* What you should do:
Extract every line from the records below that contains the word "possible".

_ _ _ _

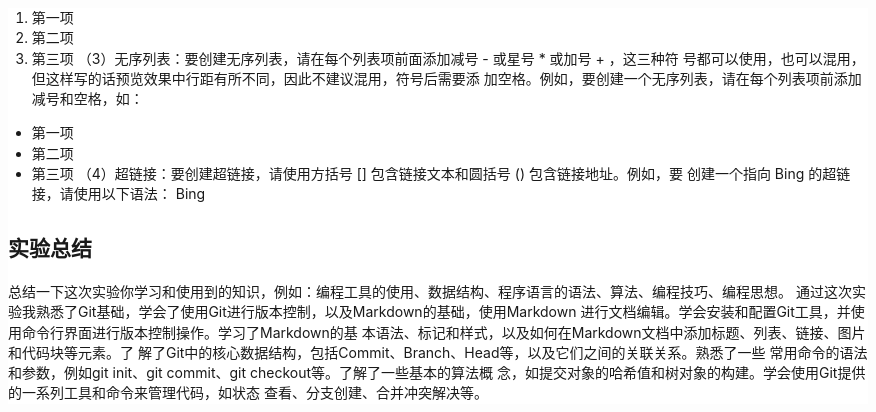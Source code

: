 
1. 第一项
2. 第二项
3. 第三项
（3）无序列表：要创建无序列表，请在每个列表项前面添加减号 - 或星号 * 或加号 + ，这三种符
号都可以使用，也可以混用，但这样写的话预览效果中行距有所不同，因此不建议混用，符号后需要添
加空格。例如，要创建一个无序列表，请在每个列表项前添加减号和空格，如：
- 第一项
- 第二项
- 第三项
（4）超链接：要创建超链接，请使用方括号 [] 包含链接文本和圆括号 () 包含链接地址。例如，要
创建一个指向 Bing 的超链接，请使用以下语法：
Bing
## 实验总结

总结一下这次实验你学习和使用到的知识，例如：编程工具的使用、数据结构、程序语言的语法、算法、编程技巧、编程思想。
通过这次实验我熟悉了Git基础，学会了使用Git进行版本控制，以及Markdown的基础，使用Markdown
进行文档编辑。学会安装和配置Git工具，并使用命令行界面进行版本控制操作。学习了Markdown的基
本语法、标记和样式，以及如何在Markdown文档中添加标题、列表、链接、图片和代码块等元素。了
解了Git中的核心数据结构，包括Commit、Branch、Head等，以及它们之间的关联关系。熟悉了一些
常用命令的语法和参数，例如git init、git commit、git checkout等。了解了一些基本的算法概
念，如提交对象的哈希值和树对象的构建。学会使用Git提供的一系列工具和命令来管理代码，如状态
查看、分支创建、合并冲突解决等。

_ _ _ _

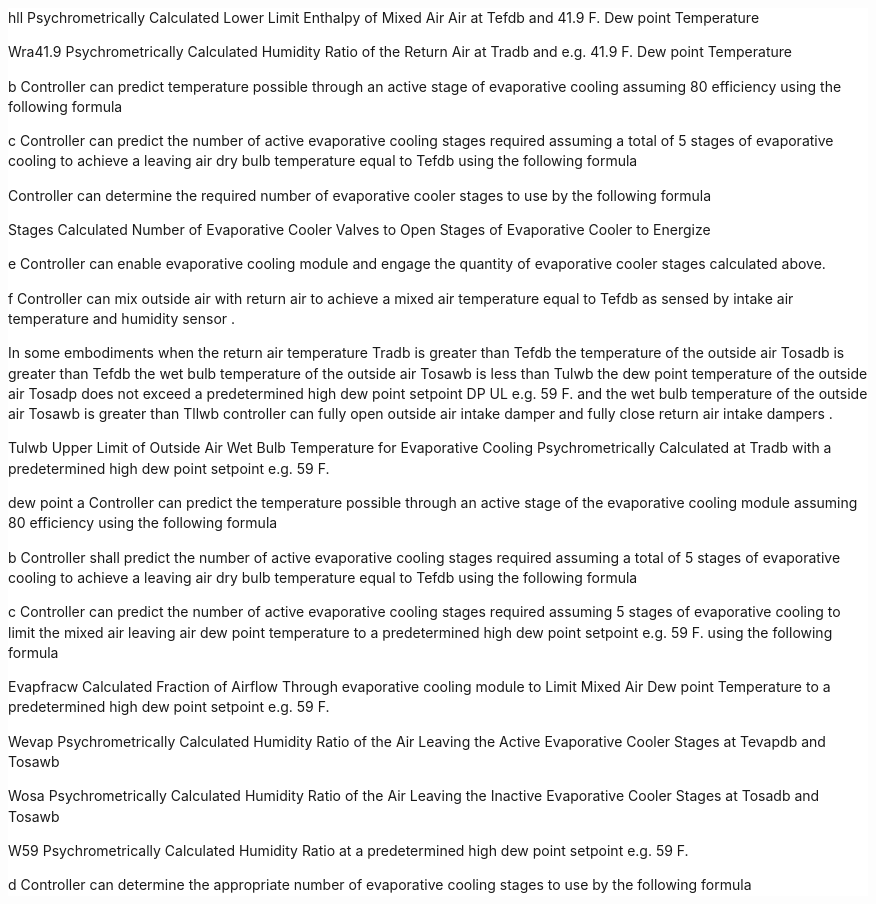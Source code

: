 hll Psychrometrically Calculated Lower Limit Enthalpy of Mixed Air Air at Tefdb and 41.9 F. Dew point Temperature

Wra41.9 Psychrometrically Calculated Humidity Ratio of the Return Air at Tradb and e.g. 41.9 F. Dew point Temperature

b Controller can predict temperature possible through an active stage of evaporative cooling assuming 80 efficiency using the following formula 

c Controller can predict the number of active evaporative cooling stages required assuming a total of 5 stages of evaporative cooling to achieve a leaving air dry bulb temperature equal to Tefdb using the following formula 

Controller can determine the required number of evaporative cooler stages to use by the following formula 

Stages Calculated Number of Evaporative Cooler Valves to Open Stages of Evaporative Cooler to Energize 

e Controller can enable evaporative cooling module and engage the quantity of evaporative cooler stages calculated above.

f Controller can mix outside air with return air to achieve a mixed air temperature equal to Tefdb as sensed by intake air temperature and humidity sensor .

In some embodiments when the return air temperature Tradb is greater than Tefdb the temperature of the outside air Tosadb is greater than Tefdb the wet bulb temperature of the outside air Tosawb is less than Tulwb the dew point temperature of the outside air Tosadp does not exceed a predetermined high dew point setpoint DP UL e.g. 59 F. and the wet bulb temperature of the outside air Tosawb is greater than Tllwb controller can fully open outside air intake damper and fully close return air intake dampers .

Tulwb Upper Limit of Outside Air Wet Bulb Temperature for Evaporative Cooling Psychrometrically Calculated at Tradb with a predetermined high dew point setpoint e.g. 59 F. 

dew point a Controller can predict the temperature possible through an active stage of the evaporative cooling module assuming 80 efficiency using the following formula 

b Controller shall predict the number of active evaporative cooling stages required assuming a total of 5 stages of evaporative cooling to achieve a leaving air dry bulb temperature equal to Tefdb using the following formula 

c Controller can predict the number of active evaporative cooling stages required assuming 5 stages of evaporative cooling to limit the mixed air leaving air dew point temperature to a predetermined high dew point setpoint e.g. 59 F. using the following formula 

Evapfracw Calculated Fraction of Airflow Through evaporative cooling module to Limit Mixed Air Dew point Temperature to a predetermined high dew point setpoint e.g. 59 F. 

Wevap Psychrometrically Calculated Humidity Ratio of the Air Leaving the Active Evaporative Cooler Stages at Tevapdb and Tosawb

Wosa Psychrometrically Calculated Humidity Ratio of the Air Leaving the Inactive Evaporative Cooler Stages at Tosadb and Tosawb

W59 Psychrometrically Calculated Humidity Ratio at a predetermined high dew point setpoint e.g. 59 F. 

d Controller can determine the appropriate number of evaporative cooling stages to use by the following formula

_ _ _ _

* Result:
b Controller can predict temperature possible through an active stage of evaporative cooling assuming 80 efficiency using the following formula 
dew point a Controller can predict the temperature possible through an active stage of the evaporative cooling module assuming 80 efficiency using the following formula 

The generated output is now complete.